▸ **Exercise materials**:
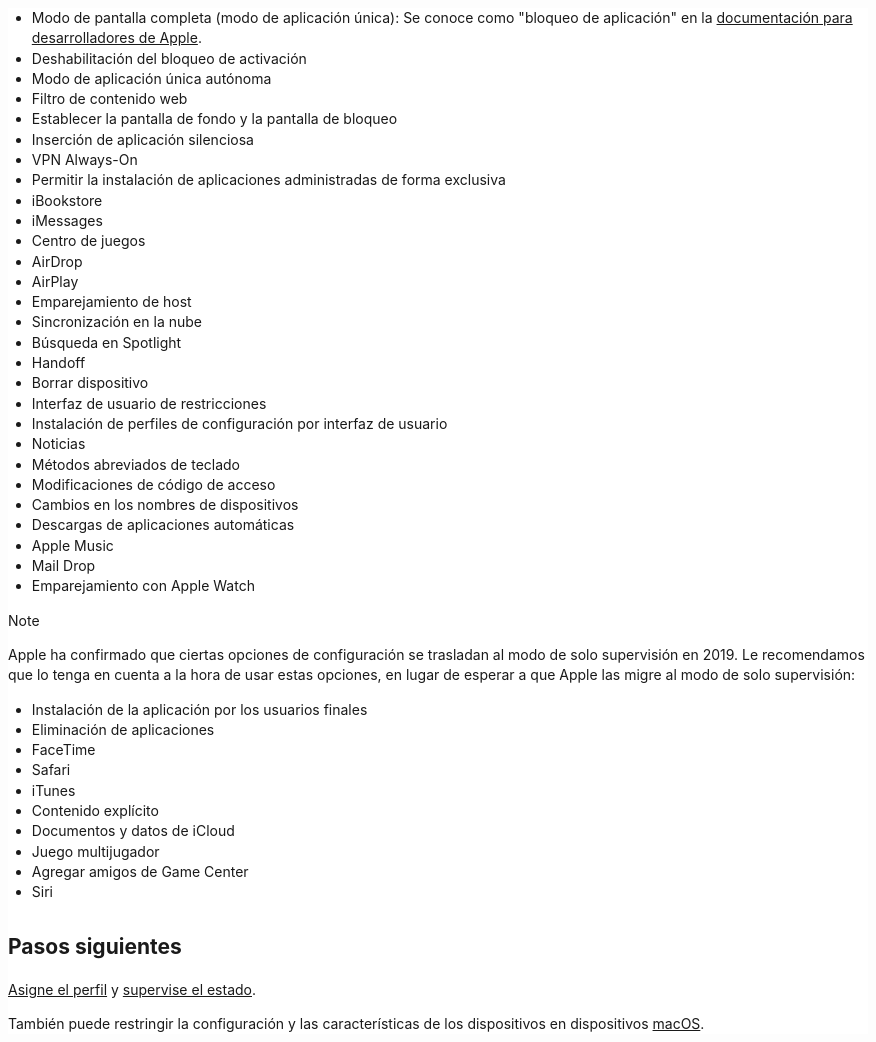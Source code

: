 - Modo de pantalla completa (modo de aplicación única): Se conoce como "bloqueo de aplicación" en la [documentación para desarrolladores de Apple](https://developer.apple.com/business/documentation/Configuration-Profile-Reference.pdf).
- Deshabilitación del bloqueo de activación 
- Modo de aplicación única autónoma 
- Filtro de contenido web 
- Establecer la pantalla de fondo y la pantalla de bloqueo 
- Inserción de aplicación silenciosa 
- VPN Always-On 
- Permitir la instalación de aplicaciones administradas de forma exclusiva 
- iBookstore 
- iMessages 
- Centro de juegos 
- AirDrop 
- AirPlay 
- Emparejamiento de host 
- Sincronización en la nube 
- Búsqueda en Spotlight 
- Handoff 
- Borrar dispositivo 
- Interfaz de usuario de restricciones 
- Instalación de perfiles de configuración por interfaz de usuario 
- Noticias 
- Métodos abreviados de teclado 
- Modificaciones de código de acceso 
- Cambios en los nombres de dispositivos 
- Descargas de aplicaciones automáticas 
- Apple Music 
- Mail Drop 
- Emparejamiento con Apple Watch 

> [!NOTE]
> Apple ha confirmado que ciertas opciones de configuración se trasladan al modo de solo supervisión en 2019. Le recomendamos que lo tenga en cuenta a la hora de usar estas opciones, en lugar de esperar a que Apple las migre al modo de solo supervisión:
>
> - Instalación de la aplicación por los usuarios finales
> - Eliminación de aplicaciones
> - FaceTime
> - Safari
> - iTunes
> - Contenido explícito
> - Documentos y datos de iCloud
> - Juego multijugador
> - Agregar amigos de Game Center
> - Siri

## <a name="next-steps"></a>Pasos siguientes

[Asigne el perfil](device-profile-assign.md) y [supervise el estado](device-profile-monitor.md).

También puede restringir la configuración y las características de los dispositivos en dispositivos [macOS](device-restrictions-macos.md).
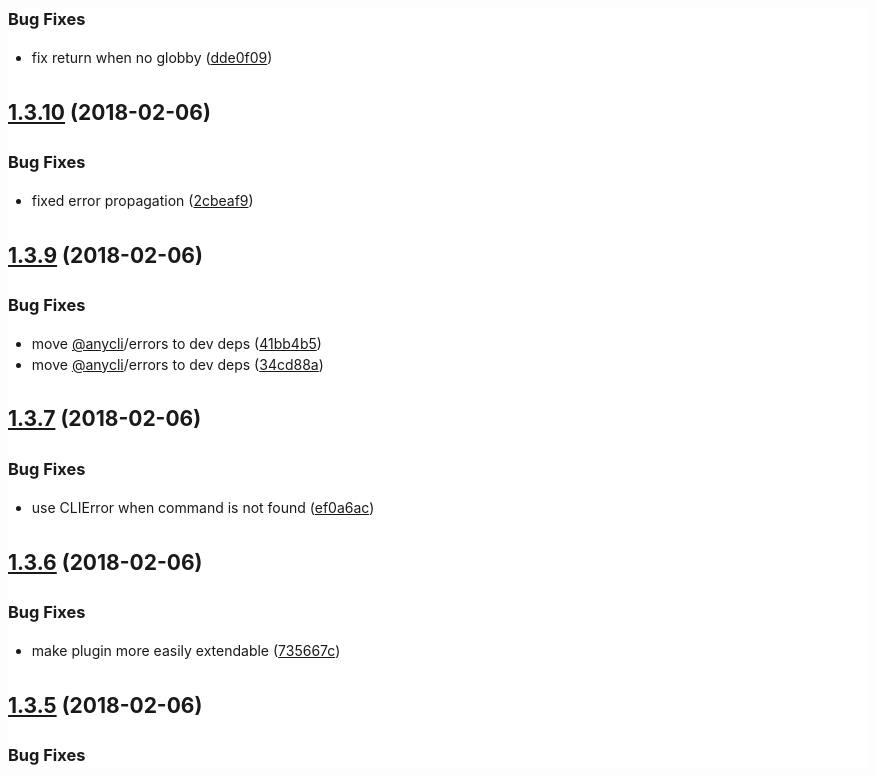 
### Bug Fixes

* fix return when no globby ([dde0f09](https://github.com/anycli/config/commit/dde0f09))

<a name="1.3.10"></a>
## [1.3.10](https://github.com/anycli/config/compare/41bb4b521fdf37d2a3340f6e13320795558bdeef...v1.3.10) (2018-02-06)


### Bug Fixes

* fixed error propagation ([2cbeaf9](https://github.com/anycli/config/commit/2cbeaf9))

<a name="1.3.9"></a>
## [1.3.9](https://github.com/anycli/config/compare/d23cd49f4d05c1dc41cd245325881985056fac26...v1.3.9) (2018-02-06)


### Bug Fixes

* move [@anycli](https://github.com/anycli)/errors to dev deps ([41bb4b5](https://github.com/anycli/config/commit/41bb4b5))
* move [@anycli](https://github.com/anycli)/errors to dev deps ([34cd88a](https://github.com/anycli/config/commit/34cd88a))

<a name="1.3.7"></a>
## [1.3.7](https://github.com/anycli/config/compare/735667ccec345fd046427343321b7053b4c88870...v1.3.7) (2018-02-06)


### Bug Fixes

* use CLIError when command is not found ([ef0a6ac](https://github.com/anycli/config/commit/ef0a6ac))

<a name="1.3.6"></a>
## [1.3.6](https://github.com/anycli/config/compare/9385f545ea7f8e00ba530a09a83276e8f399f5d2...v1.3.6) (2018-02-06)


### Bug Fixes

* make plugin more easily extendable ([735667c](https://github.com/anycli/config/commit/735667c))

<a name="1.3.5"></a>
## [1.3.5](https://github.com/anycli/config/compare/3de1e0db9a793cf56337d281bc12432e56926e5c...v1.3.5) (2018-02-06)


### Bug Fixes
--
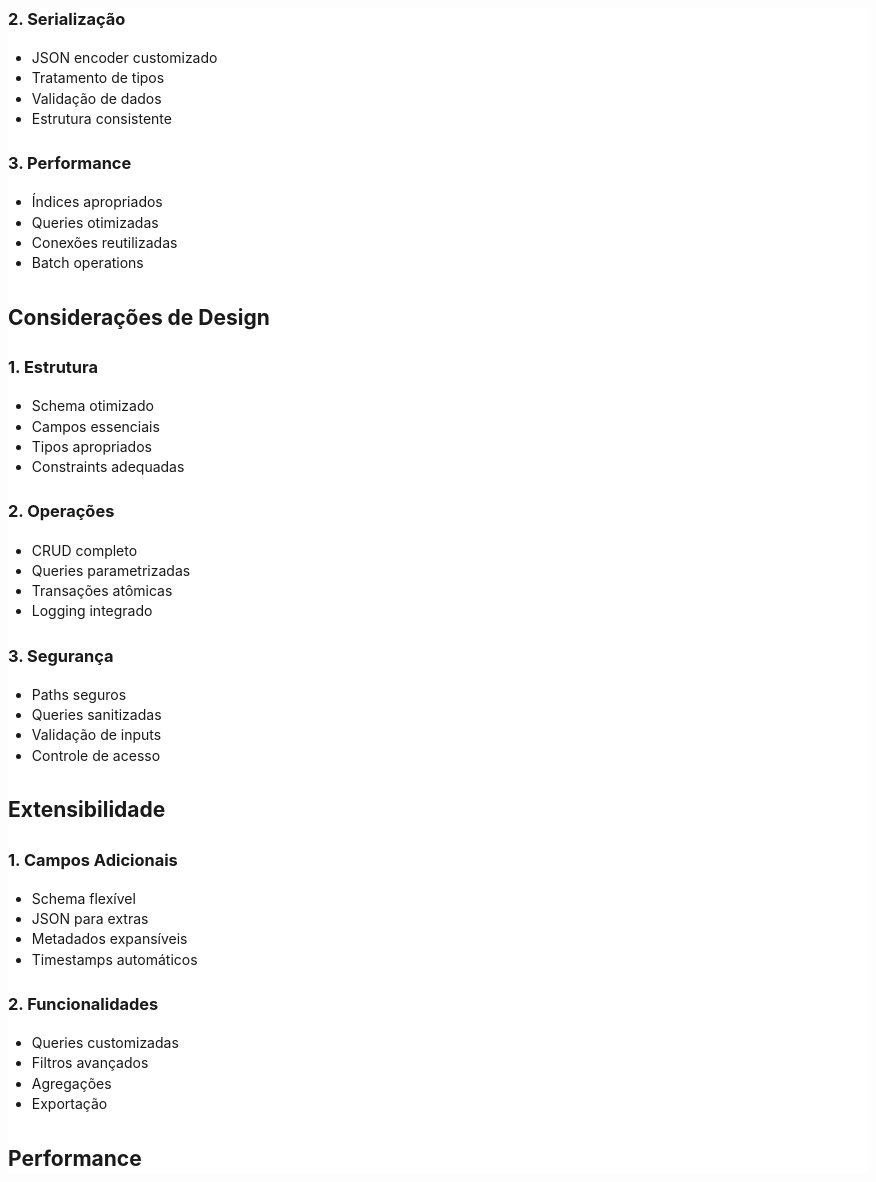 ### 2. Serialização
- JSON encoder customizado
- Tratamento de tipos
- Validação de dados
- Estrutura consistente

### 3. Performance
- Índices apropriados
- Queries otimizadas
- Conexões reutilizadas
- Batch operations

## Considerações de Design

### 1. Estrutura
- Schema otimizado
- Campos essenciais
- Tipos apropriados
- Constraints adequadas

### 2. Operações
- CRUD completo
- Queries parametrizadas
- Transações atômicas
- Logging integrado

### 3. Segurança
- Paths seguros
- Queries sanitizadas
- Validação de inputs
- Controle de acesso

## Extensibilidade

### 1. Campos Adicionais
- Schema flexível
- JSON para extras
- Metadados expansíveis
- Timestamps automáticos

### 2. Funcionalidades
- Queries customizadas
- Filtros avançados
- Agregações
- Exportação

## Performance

▸ **What to work on**: Everything above from the line containing "Source code" through the line containing "- VPN Always-On" must be repeated exactly, and the pictures must be left out.

▸ **Response area**:
Source code

: - Modo de pantalla completa (modo de aplicación única): Se conoce como "bloqueo de aplicación" en la [documentación para desarrolladores de Apple](https://developer.apple.com/business/documentation/Configuration-Profile-Reference.pdf).
- Deshabilitación del bloqueo de activación 
- Modo de aplicación única autónoma 
- Filtro de contenido web 
- Establecer la pantalla de fondo y la pantalla de bloqueo 
- Inserción de aplicación silenciosa 
- VPN Always-On 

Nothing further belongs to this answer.